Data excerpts
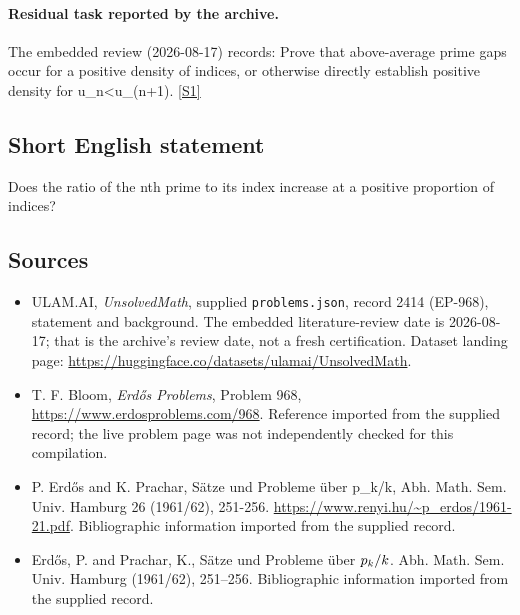 \documentclass[11pt,a4paper]{article}
\newcommand{\sref}[2]{\hyperlink{source:#1:#2}{[S#2]}}
\begin{document}
\paragraph{Residual task reported by the archive.}

The embedded review (2026-08-17) records: Prove that above-average prime gaps occur for a positive density of indices, or otherwise directly establish positive density for u\_n<u\_(n+1). \sref{2414}{1}

\subsection{Short English statement}

Does the ratio of the nth prime to its index increase at a positive proportion of indices?

\subsection{Sources}

{\small

\begin{itemize}

\item[\hypertarget{source:2414:1}{S1}] ULAM.AI, \emph{UnsolvedMath}, supplied \texttt{problems.json}, record 2414 (EP-968), statement and background. The embedded literature-review date is 2026-08-17; that is the archive’s review date, not a fresh certification. Dataset landing page: \url{https://huggingface.co/datasets/ulamai/UnsolvedMath}.

\item[\hypertarget{source:2414:2}{S2}] T. F. Bloom, \emph{Erdős Problems}, Problem 968, \url{https://www.erdosproblems.com/968}. Reference imported from the supplied record; the live problem page was not independently checked for this compilation.

\item[\hypertarget{source:2414:3}{S3}] P. Erdős and K. Prachar, Sätze und Probleme über p\_k/k, Abh. Math. Sem. Univ. Hamburg 26 (1961/62), 251-256. \url{https://www.renyi.hu/~p_erdos/1961-21.pdf}. Bibliographic information imported from the supplied record.

\item[\hypertarget{source:2414:4}{S4}] Erd\H{o}s, P. and Prachar, K., S\"{a}tze und {P}robleme \"{u}ber {$p\sb{k}/k$}. Abh. Math. Sem. Univ. Hamburg (1961/62), 251--256. Bibliographic information imported from the supplied record.

\end{itemize}

}

\label{end:2414}
\end{document}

# Brief
Reproduce every record above word for word. Leave the pictures out.

# Response to the task
 \documentclass[11pt,a4paper]{article}
\newcommand{\sref}[2]{\hyperlink{source:#1:#2}{[S#2]}}
\begin{document}
\paragraph{Residual task reported by the archive.}

The embedded review (2026-08-17) records: Prove that above-average prime gaps occur for a positive density of indices, or otherwise directly establish positive density for u\_n<u\_(n+1). \sref{2414}{1}

\subsection{Short English statement}

Does the ratio of the nth prime to its index increase at a positive proportion of indices?

\subsection{Sources}

{\small

\begin{itemize}

\item[\hypertarget{source:2414:1}{S1}] ULAM.AI, \emph{UnsolvedMath}, supplied \texttt{problems.json}, record 2414 (EP-968), statement and background. The embedded literature-review date is 2026-08-17; that is the archive’s review date, not a fresh certification. Dataset landing page: \url{https://huggingface.co/datasets/ulamai/UnsolvedMath}.

\item[\hypertarget{source:2414:2}{S2}] T. F. Bloom, \emph{Erdős Problems}, Problem 968, \url{https://www.erdosproblems.com/968}. Reference imported from the supplied record; the live problem page was not independently checked for this compilation.

\item[\hypertarget{source:2414:3}{S3}] P. Erdős and K. Prachar, Sätze und Probleme über p\_k/k, Abh. Math. Sem. Univ. Hamburg 26 (1961/62), 251-256. \url{https://www.renyi.hu/~p_erdos/1961-21.pdf}. Bibliographic information imported from the supplied record.

\item[\hypertarget{source:2414:4}{S4}] Erd\H{o}s, P. and Prachar, K., S\"{a}tze und {P}robleme \"{u}ber {$p\sb{k}/k$}. Abh. Math. Sem. Univ. Hamburg (1961/62), 251--256. Bibliographic information imported from the supplied record.

\end{itemize}

}

\label{end:2414}
\end{document}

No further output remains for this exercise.